Last week, on World Press Freedom Day, we paused to salute the scores of journalists around the world who have died to tell their stories since May 2015. This week there’s a chance to examine this problem more forensically in a new book, Reporting Dangerously (Palgrave Macmillan, £19.99). It’s a masterwork of testimony and facts from Simon Cottle, Richard Sambrook and Nick Mosdell; its size and scope offer a chance to be more thoughtful.
For reporters and editors don’t all live in war zones. Almost twice as many die in non-conflict areas – poor, desperate countries where crime spirals unchecked and impunity blankets violence. Take two of the world’s hardest cases, Mexico and Brazil. A 2010 report to US Congress estimated that 22,000 Mexicans had died in drug-related violence over the previous four years. It’s a toll that goes on and on (killing journalists along the way).

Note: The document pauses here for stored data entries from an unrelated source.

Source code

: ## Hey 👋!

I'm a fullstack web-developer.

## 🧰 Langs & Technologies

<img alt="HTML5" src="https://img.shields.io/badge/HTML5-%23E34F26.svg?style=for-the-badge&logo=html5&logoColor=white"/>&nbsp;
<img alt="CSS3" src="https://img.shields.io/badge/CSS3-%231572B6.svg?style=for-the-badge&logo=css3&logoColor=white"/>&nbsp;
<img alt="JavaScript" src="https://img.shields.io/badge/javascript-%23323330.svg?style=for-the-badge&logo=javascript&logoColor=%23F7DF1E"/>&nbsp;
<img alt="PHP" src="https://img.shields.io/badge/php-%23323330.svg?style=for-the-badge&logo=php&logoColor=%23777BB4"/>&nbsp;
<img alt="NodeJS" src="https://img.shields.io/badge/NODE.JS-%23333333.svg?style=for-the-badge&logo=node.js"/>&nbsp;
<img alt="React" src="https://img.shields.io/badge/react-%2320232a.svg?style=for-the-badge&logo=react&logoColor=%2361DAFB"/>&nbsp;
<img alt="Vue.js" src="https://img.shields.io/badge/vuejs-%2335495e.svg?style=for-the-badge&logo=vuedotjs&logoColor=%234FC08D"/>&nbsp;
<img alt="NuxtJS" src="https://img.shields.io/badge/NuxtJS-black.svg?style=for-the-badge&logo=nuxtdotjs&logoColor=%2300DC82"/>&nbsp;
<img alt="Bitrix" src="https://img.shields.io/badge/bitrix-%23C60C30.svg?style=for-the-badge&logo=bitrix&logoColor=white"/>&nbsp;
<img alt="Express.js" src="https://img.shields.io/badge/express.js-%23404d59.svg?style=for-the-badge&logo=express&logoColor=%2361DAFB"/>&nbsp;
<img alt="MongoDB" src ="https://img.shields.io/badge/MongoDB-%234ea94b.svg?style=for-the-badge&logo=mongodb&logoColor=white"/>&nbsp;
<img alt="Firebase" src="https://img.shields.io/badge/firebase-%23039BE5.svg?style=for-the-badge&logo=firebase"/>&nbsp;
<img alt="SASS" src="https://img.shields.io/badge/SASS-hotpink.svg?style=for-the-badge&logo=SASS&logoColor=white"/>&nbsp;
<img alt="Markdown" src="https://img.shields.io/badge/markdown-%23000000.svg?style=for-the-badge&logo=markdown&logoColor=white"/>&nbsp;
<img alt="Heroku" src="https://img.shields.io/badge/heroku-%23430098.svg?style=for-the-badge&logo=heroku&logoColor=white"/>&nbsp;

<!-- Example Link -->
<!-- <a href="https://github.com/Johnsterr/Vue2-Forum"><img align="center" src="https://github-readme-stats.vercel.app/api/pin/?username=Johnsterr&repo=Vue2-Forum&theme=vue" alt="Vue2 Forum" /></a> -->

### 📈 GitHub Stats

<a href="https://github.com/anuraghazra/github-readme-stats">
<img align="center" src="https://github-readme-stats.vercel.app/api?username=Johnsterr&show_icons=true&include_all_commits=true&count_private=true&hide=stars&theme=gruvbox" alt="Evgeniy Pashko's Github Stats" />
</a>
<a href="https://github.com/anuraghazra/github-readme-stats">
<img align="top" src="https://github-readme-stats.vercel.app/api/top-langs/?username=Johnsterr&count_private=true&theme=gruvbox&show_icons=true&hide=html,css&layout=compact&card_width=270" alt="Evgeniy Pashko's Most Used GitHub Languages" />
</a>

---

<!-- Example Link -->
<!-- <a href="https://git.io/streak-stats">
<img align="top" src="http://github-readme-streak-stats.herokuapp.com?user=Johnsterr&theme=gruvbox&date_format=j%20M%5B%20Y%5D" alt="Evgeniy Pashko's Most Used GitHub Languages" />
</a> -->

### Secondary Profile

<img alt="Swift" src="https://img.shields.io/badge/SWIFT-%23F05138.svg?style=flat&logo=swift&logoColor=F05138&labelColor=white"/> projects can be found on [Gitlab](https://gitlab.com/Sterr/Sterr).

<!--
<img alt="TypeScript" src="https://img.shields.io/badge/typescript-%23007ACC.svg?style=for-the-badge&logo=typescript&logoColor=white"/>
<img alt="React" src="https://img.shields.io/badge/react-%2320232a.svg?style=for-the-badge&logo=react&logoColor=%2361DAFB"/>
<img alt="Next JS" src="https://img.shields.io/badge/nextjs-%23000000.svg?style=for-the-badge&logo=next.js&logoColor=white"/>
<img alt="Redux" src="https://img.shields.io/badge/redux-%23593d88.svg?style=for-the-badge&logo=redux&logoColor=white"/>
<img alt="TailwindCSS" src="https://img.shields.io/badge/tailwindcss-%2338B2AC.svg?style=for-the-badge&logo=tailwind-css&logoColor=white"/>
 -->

But why do we – and Mexico – hear so little of it? A reporter explains: “We get a call from citizens that there’s been a murder on street corner X. If we call the police, they say there’s nothing. The ambulance service says there’s nothing. The citizens are watching the police at the scene examine the body or see the body go into the coroner’s van. The coroner says they have no information – so there’s no story. There was no murder on street corner X.”
And Brazil, if you’re thinking of an Olympic summer, is much the same: only one in 10 murders solved. A recent report tallies 321 cases of murder, kidnapping, assault and harassment of journalists, with the toll continually rising. And the impact is lethal, in turn. Because no one properly charts the killings, often far out of town, no one in the big cities registers their impact.
It’s as though the worst wasn’t happening. Impunity covers sloth and corruption. There is no one dying to tell the story because, in hard terms, there is no story.